With the proliferation of digital photography, automatic image categorization is becoming increasingly important. Such categorization can be defined as the automatic classification of images into predefined semantic concepts or categories.
Before a learning machine can perform classification, it needs to be trained first, and training samples need to be accurately labeled. The labeling process can be both time consuming and error-prone. Fortunately, multiple instance learning (MIL) allows for coarse labeling at the image level, instead of fine labeling at the pixel/region level, which significantly improves the efficiency of image categorization.
In the MIL framework, there are two levels of training inputs: bags and instances. A bag is composed of multiple instances. A bag (e.g., an image) is labeled positive if at least one of its instances (e.g., a region in the image) falls within the concept being sought, and it is labeled negative if all of its instances are negative. The efficiency of MIL lies in the fact that during training, a label is required only for a bag, not the instances in the bag. In the case of image categorization, a labeled image (e.g., a “beach” scene) is a bag, and the different regions inside the image are the instances. Some of the regions are background and may not relate to “beach”, but other regions, e.g., sand and sea, do relate to “beach”. On close examination, one can see that although sand and/or sea do not appear independently in statistics, they tend to appear simultaneously in an image of a “beach” frequently. Such a co-existence or concurrency can significantly boost the belief that an instance (e.g., the sand, the sea etc.) belongs to a “beach” scene. Therefore, in this “beach” scene, there exists an order-2 concurrent relationship between the sea instance (region) and the sand instance (region). Similarly, in this “beach” scene, there also exist higher-order (order-4) concurrent relationships between instances, e.g., sand, sea, people, and sky.
Existing MIL-based image categorization procedures assume that the instances in a bag are independent and have not explored such concurrent relationships between instances. Although this independence assumption significantly simplifies modeling and computations, it does not take into account the hidden information encoded in the semantic linkage among instances, as described in the above “beach” example.
This Summary is provided to introduce a selection of concepts in a simplified form that are further described below in the Detailed Description. This Summary is not intended to identify key features or essential features of the claimed subject matter, nor is it intended to be used to limit the scope of the claimed subject matter.

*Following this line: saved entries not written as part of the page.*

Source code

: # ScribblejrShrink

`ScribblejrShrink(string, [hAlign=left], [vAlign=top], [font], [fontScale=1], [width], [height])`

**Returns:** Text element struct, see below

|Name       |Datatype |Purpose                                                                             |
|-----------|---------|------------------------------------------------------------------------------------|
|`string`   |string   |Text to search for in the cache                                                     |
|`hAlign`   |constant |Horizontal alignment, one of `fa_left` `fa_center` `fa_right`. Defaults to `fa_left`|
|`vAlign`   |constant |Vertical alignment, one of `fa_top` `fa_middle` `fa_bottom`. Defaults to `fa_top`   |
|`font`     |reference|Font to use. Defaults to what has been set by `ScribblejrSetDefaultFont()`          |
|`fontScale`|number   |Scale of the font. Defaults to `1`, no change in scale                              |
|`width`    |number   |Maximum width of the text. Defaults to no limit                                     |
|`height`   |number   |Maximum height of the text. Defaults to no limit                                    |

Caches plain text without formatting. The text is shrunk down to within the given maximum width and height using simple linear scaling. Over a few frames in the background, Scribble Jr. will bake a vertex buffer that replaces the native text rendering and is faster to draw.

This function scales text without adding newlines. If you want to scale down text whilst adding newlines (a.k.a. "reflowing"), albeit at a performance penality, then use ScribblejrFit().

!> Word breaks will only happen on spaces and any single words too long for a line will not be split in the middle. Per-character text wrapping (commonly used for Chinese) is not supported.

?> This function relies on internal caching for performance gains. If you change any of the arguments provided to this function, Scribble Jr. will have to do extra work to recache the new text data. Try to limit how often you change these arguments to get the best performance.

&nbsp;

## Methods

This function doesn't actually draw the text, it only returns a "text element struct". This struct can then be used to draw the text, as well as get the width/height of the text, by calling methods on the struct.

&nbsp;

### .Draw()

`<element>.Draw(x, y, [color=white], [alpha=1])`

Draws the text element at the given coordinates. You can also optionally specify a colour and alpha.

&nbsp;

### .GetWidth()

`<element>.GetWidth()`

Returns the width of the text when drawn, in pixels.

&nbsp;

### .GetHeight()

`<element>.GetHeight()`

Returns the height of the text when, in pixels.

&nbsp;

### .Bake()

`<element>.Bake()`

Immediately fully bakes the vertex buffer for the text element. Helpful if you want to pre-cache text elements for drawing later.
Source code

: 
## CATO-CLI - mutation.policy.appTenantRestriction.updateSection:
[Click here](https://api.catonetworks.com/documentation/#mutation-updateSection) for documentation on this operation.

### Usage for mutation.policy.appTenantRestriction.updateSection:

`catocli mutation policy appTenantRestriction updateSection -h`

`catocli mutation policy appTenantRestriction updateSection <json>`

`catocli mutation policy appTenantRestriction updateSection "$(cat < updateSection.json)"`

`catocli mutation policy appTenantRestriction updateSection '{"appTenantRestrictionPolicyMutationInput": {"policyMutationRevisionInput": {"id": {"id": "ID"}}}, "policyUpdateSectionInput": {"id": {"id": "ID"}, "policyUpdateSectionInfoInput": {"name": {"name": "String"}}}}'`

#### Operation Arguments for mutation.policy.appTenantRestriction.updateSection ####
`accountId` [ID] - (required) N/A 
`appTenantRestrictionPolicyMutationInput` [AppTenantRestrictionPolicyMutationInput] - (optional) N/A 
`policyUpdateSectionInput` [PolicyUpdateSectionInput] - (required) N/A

The concurrent multiple instance learning technique described herein learns image categories or labels. Unlike existing MIL algorithms, in which the individual instances in a bag are assumed to be independent of each other, the technique models the inter-dependency between instances in an image. The concurrent multiple instance learning technique encodes the inter-dependency between instances (e.g. regions in an image) in order to predict a label for a future instance, and, if desired the label for an image determined from the label of these instances. More specifically, in one embodiment, concurrent tensors are used to explicitly model the inter-dependency between instances to better capture an image's inherent semantics. In one embodiment, Rank-1 tensor factorization is applied to obtain the label of each instance. Furthermore, in one embodiment, Reproducing Kernel Hilbert Space (RKHS) is employed to extend instance label prediction to the whole feature space in order to determine the label of an image. Additionally, in one embodiment, a regularizer is introduced, which avoids overfitting and significantly improves a learning machine's generalization capability, similar to that in SVMs.
In the following description of embodiments of the disclosure, reference is made to the accompanying drawings which form a part hereof, and in which are shown, by way of illustration, specific embodiments in which the technique may be practiced. It is understood that other embodiments may be utilized and structural changes may be made without departing from the scope of the disclosure.
The specific features, aspects, and advantages of the disclosure will become better understood with regard to the following description, appended claims, and accompanying drawings where:
In the following description of the concurrent multiple instance learning technique, reference is made to the accompanying drawings, which form a part thereof, and which is shown by way of illustration examples by which the concurrent multiple instance learning technique described herein may be practiced. It is to be understood that other embodiments may be utilized and structural changes may be made without departing from the scope of the claimed subject matter.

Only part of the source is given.